Stored data =>
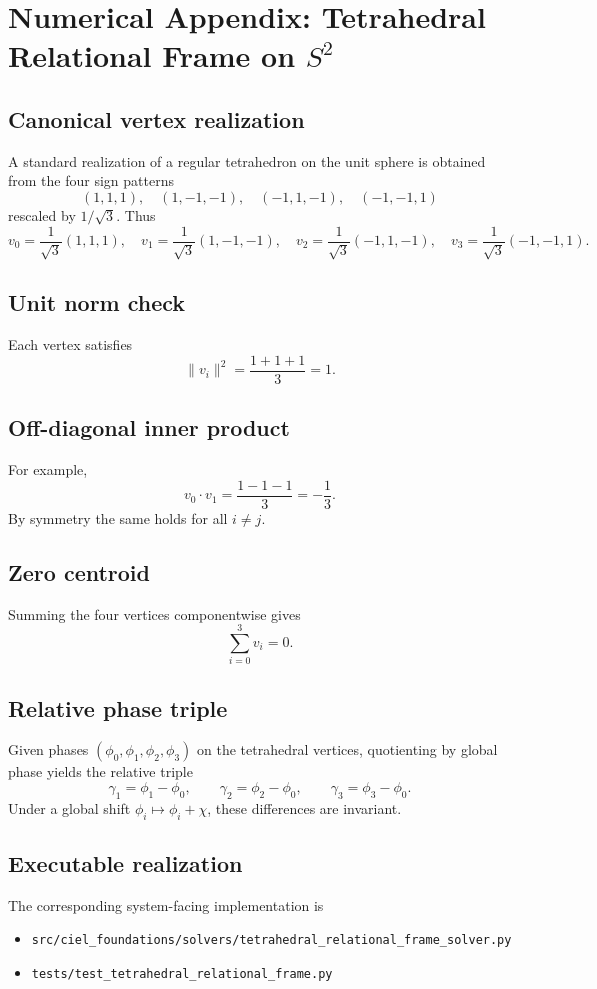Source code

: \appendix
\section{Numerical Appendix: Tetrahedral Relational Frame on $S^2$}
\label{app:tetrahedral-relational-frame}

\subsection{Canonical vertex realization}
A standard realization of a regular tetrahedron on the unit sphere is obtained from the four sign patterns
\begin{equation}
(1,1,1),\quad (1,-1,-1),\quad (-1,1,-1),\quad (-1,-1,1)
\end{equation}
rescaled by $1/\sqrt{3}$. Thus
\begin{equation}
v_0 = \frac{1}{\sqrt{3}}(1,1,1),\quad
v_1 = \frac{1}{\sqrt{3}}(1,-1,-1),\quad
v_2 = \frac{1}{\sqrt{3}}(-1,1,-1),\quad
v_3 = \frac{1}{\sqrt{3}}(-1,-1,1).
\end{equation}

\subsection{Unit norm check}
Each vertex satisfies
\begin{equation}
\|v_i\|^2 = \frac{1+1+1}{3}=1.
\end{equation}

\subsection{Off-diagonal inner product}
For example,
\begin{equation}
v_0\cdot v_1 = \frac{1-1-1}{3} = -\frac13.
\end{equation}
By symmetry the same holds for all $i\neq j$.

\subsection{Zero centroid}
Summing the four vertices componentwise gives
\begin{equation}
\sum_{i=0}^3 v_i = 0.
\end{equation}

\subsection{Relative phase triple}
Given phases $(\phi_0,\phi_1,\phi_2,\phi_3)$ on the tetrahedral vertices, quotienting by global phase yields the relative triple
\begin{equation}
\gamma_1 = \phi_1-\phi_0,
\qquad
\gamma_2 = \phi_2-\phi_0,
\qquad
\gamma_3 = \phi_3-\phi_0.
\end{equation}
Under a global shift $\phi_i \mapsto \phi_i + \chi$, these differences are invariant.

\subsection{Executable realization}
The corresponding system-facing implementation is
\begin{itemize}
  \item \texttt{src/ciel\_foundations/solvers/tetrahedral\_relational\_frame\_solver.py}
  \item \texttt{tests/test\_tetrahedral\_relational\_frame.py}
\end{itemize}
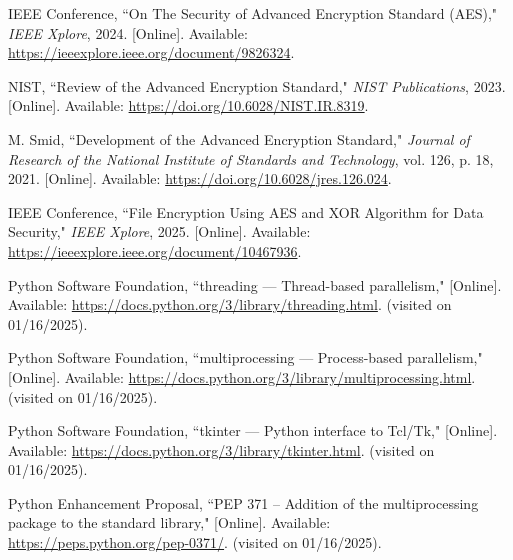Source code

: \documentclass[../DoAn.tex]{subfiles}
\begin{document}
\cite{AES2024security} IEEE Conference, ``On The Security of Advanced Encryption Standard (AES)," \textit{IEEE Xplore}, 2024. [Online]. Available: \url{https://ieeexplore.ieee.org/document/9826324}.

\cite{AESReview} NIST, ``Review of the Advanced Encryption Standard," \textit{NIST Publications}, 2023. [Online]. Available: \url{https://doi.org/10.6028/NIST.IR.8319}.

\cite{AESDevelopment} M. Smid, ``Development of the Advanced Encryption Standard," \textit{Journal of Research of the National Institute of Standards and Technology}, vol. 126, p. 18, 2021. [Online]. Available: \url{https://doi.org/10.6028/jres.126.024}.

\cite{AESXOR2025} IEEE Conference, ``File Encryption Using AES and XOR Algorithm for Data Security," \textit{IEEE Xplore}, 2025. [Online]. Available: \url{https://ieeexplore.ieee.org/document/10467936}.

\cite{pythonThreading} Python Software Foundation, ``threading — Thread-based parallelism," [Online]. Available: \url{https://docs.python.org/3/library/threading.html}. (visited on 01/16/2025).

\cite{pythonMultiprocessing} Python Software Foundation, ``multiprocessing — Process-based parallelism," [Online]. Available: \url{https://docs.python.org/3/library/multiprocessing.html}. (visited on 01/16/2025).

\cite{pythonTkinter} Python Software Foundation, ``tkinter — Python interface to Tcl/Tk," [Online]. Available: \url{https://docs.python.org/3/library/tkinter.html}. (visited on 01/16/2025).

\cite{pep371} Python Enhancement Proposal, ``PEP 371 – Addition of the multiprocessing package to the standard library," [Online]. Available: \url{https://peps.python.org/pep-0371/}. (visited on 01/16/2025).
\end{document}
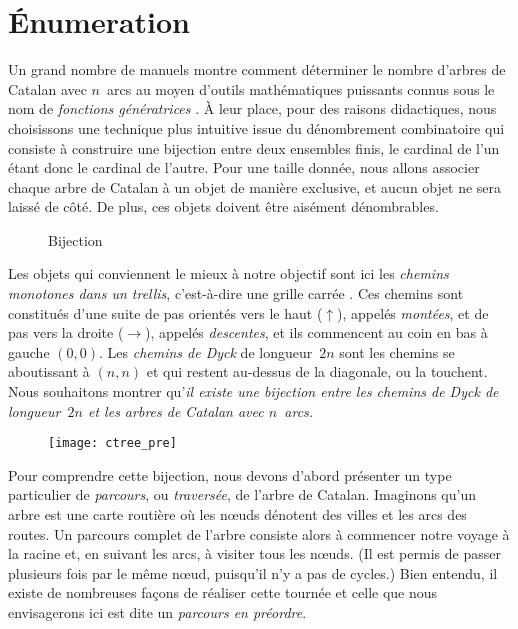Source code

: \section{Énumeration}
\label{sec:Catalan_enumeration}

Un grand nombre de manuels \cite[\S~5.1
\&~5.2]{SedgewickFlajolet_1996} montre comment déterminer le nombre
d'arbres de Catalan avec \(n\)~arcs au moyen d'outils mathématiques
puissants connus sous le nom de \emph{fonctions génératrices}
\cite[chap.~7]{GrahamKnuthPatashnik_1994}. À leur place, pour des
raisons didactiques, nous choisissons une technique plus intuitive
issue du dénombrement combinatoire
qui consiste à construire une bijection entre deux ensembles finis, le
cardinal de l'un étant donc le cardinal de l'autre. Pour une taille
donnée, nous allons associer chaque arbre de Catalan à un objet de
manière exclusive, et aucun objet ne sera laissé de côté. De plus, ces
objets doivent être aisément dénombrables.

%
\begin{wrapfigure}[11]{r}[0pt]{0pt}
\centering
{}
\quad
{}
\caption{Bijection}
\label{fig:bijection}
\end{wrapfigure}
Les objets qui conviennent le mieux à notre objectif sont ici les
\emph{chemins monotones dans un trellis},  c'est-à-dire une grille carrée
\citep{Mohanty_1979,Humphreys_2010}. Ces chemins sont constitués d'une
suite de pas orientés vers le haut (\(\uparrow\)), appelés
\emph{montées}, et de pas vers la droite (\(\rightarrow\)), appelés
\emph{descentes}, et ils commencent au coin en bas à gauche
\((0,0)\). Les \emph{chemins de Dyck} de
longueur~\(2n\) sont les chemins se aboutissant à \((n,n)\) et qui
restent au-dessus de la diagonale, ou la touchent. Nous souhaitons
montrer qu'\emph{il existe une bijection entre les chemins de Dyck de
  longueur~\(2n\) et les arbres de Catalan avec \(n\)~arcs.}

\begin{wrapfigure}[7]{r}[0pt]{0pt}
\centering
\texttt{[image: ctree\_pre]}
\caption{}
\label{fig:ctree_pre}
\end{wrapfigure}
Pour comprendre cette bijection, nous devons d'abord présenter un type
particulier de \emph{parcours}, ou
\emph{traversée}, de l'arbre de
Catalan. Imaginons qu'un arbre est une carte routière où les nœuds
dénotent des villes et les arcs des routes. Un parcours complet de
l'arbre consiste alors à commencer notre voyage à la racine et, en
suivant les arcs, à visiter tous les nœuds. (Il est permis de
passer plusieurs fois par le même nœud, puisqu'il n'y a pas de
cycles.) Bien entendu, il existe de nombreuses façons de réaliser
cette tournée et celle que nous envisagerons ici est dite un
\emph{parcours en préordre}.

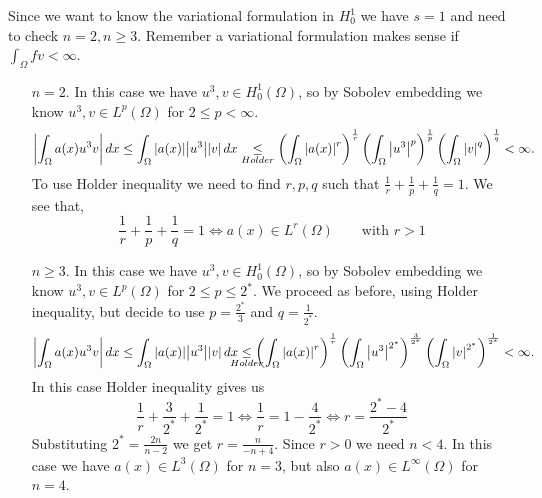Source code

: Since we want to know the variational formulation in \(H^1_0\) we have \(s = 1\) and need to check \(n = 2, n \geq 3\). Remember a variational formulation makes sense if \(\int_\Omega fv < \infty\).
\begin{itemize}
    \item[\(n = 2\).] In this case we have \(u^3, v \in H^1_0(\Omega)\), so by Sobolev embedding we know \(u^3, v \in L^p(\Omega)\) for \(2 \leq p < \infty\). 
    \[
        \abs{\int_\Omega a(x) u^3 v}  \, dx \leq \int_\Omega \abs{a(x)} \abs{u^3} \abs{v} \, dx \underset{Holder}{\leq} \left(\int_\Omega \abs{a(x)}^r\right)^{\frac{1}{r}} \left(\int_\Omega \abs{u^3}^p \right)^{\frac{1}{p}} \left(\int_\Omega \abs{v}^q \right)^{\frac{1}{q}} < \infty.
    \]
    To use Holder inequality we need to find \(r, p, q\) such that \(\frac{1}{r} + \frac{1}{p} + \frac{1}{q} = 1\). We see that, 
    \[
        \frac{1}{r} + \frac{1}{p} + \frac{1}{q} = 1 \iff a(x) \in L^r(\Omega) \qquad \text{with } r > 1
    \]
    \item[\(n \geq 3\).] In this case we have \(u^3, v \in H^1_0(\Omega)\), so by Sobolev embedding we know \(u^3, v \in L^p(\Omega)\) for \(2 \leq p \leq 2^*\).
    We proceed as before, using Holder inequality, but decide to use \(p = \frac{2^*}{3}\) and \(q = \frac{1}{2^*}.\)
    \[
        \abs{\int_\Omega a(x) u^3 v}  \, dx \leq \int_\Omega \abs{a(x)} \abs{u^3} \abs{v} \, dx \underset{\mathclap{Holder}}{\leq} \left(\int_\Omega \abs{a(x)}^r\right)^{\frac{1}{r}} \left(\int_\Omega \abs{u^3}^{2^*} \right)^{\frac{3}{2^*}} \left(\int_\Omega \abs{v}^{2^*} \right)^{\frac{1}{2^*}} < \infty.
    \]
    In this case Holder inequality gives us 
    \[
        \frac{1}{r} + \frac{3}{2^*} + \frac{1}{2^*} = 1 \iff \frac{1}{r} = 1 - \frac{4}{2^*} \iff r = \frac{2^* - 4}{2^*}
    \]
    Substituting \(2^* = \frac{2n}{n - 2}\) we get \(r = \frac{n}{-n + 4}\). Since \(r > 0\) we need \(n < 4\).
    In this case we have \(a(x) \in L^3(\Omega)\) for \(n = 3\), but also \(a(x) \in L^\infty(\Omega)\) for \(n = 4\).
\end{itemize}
==
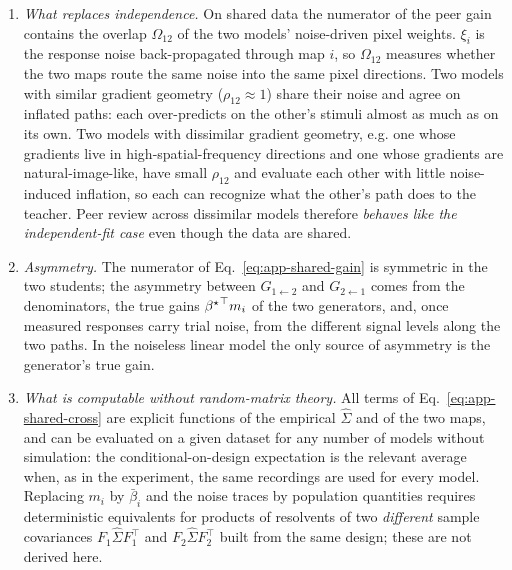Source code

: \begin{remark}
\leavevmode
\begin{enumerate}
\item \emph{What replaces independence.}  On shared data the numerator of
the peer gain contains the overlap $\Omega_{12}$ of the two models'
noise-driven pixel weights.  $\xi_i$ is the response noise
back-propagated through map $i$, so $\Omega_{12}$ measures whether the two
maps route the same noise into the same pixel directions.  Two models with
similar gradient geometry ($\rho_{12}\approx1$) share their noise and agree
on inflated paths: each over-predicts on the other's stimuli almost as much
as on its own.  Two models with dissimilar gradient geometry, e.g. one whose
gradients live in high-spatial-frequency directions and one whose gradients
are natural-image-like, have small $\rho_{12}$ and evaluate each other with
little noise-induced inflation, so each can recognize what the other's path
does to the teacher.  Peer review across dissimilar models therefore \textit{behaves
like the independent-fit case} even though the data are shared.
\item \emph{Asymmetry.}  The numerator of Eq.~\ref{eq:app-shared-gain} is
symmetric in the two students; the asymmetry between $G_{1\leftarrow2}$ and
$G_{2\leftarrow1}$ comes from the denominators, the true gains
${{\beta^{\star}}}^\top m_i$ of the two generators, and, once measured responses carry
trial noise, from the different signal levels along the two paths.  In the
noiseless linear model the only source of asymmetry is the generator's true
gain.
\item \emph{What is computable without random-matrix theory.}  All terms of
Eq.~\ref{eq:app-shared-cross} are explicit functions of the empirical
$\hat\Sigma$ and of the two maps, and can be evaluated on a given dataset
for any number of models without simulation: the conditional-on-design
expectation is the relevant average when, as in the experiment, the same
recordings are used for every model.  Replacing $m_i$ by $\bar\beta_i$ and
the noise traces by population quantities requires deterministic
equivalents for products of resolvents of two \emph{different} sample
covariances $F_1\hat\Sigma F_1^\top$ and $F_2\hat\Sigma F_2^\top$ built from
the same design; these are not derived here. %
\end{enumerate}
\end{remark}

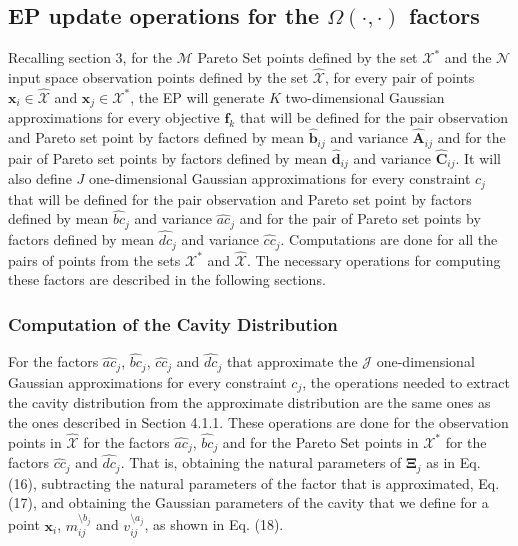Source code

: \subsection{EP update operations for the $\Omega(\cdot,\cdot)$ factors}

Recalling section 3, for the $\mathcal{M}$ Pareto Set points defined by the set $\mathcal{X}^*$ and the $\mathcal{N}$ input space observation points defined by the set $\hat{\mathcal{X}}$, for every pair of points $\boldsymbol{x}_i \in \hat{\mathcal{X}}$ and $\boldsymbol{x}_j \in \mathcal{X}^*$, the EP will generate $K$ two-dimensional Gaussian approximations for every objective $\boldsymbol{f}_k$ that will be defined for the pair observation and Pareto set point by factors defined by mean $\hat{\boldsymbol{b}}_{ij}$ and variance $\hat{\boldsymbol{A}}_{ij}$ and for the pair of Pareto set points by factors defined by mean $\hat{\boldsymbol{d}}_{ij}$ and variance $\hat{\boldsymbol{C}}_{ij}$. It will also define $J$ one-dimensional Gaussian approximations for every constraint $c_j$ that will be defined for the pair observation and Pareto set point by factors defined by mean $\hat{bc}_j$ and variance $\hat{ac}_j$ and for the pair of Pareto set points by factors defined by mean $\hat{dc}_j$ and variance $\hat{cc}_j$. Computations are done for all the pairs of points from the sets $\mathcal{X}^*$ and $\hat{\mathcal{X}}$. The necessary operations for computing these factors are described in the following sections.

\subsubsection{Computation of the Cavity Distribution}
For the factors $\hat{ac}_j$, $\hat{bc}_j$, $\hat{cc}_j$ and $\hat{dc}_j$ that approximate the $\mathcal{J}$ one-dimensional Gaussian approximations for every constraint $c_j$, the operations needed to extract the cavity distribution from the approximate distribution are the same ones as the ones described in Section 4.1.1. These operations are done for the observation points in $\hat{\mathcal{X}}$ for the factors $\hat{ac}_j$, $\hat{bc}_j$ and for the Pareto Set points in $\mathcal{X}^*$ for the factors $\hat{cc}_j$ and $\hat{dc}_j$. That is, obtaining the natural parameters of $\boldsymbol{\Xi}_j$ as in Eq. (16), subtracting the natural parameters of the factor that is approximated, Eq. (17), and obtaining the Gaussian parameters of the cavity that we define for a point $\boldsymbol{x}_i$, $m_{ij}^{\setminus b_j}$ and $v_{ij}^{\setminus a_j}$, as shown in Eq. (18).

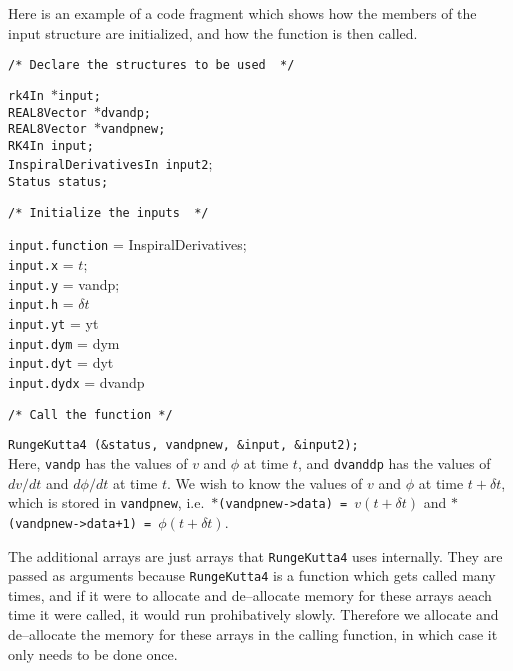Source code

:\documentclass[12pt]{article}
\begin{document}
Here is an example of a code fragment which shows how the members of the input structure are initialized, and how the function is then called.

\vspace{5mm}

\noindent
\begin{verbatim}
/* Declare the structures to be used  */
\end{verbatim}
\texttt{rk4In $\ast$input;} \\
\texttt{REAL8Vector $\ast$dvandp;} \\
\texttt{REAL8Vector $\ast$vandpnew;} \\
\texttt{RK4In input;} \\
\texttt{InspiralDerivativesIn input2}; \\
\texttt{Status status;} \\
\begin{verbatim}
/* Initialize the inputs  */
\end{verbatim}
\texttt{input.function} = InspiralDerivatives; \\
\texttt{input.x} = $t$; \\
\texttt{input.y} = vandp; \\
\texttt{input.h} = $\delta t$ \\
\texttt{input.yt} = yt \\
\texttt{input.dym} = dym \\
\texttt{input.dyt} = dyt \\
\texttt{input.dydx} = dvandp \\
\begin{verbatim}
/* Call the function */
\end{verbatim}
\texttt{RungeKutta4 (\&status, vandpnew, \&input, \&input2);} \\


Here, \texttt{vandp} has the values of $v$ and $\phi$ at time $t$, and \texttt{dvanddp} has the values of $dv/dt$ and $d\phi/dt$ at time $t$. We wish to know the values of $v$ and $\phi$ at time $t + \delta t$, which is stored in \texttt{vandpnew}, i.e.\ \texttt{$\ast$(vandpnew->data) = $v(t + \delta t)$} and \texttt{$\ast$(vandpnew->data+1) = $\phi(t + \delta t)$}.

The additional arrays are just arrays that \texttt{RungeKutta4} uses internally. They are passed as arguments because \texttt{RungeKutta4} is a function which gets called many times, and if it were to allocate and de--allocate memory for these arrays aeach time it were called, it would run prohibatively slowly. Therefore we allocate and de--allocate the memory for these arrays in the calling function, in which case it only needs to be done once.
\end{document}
--
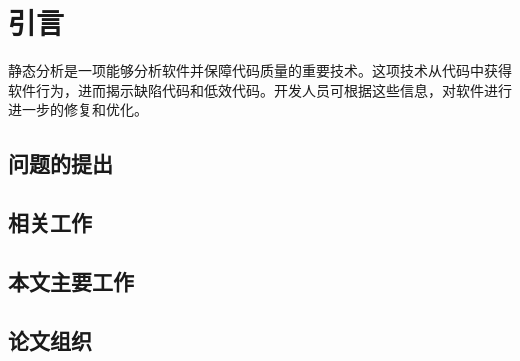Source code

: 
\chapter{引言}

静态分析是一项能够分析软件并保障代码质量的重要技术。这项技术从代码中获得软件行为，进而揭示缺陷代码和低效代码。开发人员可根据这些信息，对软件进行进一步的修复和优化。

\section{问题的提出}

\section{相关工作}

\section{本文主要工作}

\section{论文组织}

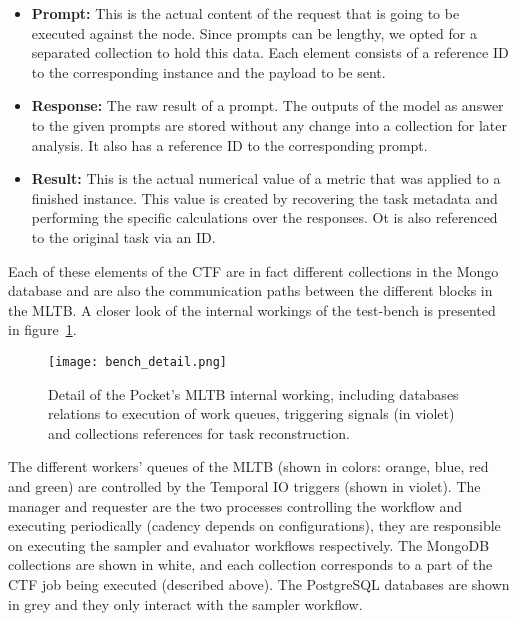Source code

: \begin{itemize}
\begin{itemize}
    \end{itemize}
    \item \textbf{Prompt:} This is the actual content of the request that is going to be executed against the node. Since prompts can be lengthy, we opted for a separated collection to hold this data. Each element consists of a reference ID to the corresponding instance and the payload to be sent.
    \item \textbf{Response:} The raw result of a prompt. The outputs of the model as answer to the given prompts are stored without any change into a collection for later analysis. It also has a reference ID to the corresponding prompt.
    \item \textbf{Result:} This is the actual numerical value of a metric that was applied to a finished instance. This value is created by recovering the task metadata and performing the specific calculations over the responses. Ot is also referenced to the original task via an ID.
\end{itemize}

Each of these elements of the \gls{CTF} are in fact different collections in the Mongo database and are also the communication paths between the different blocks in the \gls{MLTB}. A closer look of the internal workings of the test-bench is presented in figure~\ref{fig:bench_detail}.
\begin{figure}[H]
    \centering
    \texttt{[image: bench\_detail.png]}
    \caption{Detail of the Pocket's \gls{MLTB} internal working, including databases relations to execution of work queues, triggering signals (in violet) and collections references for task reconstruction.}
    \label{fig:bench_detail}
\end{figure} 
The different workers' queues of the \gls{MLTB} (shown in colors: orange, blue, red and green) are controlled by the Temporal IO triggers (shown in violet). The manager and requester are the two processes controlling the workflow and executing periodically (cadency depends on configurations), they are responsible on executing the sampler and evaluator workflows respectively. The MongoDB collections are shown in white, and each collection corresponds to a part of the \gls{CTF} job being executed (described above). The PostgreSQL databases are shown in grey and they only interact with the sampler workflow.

AIM OF THE EXERCISE =>
For each line of the data that includes the word "textbf", return a copy of it.

RESULT OF THE EXERCISE =>
    \item \textbf{Prompt:} This is the actual content of the request that is going to be executed against the node. Since prompts can be lengthy, we opted for a separated collection to hold this data. Each element consists of a reference ID to the corresponding instance and the payload to be sent.
    \item \textbf{Response:} The raw result of a prompt. The outputs of the model as answer to the given prompts are stored without any change into a collection for later analysis. It also has a reference ID to the corresponding prompt.
    \item \textbf{Result:} This is the actual numerical value of a metric that was applied to a finished instance. This value is created by recovering the task metadata and performing the specific calculations over the responses. Ot is also referenced to the original task via an ID.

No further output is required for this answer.